### Task instructions:
Look through the entries below and show every line containing the word "phantom".

### Excerpted data:
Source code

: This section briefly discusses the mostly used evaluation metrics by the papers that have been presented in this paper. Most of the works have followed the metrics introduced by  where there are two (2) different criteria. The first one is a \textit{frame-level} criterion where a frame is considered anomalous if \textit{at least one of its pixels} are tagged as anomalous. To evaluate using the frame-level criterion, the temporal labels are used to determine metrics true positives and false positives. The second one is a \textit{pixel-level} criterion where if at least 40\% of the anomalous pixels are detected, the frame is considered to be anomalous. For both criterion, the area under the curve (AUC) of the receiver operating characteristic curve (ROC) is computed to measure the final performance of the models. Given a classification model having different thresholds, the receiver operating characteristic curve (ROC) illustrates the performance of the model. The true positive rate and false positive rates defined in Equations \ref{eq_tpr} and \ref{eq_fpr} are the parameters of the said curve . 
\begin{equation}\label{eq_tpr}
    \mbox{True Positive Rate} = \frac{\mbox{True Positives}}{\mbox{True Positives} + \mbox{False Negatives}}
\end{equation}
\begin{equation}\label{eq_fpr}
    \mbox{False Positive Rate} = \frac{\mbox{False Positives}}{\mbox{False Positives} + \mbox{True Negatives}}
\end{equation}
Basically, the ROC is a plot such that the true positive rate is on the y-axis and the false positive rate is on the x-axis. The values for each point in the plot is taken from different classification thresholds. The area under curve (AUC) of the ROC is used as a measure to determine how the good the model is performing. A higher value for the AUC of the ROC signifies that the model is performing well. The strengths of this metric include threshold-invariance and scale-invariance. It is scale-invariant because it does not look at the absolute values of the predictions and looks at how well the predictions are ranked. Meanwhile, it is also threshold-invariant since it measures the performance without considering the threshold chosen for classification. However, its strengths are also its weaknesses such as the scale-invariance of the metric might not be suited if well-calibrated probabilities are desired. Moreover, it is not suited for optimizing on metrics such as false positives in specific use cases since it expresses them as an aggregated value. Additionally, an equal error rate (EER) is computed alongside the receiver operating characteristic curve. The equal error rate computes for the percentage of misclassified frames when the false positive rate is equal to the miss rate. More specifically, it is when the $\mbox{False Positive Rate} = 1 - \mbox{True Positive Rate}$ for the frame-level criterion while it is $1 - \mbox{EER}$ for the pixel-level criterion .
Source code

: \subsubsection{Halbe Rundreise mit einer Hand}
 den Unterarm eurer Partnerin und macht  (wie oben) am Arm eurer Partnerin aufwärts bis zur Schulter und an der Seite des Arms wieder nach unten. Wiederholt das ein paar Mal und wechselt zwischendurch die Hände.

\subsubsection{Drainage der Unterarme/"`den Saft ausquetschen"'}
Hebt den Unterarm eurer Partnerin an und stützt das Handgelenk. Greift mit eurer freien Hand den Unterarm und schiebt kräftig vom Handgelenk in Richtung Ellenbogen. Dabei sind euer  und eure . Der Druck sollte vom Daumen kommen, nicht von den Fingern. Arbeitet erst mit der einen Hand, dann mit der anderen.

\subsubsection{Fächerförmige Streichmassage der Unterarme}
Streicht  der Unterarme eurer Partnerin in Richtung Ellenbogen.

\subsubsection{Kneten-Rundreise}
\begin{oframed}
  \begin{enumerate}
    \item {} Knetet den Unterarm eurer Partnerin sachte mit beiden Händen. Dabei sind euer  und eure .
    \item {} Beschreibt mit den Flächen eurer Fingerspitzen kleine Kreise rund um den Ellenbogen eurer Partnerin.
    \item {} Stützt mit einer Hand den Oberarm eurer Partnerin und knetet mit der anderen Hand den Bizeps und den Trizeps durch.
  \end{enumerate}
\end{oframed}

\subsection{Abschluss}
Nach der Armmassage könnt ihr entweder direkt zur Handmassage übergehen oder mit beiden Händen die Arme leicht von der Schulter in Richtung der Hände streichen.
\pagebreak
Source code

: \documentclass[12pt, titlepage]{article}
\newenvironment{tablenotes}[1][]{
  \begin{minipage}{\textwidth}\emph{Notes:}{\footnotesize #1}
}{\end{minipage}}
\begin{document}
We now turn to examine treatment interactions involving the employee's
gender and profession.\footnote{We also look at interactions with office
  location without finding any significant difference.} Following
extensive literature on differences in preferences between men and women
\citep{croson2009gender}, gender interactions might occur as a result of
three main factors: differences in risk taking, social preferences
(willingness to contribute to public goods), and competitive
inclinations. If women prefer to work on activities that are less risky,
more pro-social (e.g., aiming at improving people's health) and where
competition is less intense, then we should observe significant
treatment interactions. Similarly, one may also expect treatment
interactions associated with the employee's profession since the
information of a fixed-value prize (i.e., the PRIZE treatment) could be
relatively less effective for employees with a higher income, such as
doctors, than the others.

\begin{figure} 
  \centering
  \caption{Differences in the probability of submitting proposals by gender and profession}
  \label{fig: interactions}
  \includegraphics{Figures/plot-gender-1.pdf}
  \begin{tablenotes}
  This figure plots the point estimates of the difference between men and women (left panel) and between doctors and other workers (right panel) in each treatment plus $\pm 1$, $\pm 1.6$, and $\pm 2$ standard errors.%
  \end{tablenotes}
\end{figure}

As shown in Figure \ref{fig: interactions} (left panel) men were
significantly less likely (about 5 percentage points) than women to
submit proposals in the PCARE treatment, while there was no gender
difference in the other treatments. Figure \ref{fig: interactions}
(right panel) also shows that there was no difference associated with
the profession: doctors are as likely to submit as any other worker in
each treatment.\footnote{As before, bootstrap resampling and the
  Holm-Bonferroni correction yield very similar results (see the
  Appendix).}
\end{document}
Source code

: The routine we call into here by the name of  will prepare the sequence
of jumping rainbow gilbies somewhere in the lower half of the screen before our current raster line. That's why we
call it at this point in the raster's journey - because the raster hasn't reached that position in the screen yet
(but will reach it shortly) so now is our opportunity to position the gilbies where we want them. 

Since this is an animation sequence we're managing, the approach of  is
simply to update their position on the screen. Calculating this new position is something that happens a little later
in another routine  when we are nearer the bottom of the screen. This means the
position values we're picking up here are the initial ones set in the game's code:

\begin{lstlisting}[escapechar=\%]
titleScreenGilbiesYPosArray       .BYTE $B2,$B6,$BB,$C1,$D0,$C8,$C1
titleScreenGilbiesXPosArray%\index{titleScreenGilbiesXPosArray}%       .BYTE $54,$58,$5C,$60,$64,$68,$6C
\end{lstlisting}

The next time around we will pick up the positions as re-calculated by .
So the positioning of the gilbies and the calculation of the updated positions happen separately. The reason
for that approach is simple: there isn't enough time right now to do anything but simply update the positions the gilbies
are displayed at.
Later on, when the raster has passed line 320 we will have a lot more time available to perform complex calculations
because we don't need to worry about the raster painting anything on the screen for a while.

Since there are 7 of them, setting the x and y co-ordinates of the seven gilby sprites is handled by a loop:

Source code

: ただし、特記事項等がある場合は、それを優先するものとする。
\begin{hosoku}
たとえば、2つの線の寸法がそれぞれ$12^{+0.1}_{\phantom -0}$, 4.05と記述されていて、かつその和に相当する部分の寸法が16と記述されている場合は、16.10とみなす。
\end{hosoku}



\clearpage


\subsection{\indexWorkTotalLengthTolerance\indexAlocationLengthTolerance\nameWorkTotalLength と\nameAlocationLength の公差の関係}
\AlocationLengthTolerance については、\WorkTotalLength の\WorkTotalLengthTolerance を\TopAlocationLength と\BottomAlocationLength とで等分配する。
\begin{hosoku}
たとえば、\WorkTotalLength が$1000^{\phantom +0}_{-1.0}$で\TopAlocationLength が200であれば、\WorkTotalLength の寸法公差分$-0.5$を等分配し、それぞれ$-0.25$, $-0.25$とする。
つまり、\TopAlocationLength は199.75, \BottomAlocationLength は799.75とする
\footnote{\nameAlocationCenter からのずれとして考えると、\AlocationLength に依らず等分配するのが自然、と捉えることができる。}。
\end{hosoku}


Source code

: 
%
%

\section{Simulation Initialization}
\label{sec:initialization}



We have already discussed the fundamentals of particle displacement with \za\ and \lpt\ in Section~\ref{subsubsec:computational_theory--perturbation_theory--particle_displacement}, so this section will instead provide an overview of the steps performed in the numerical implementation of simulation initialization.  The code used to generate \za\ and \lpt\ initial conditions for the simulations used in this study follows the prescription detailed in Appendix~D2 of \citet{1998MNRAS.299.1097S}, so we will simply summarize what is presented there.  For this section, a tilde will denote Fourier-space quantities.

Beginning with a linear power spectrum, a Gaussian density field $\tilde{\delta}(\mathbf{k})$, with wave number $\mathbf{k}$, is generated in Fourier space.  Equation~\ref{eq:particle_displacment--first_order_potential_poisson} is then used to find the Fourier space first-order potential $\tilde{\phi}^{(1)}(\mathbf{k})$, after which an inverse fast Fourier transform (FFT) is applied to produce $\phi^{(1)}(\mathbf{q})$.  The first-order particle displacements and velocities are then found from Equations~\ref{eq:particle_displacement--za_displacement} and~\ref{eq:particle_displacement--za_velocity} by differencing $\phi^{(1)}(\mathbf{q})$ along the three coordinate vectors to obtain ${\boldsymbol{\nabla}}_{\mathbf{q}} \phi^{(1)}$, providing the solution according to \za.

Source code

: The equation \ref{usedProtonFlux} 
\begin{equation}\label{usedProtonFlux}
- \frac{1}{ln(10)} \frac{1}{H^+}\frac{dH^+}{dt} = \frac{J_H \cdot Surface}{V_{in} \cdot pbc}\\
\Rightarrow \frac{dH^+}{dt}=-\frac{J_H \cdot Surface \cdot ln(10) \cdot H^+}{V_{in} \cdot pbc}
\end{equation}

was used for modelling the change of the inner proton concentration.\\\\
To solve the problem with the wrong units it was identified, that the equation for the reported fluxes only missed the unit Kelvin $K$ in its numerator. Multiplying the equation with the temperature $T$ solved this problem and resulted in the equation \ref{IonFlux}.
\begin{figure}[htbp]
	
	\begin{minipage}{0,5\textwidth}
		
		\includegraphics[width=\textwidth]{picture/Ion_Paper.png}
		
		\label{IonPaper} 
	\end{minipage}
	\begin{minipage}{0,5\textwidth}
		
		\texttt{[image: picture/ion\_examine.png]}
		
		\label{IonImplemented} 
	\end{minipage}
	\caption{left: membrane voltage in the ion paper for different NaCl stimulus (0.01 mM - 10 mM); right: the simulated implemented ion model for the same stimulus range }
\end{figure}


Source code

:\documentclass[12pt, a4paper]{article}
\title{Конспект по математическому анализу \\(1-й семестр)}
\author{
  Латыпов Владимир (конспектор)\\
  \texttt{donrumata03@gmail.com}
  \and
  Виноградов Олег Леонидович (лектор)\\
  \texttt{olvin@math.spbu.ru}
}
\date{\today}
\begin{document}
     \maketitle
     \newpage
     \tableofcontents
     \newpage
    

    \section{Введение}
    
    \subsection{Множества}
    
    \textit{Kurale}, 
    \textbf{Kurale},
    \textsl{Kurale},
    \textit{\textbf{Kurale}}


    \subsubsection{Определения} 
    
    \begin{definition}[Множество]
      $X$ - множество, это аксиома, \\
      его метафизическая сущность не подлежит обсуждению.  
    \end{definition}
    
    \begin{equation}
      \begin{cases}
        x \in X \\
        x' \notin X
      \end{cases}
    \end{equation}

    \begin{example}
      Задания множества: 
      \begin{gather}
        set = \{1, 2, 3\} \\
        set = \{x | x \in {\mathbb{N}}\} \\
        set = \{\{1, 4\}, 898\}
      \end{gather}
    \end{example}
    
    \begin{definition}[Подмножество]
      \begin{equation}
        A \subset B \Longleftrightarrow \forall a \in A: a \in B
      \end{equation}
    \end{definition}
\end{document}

### Finished exercise:
たとえば、2つの線の寸法がそれぞれ$12^{+0.1}_{\phantom -0}$, 4.05と記述されていて、かつその和に相当する部分の寸法が16と記述されている場合は、16.10とみなす。
たとえば、\WorkTotalLength が$1000^{\phantom +0}_{-1.0}$で\TopAlocationLength が200であれば、\WorkTotalLength の寸法公差分$-0.5$を等分配し、それぞれ$-0.25$, $-0.25$とする。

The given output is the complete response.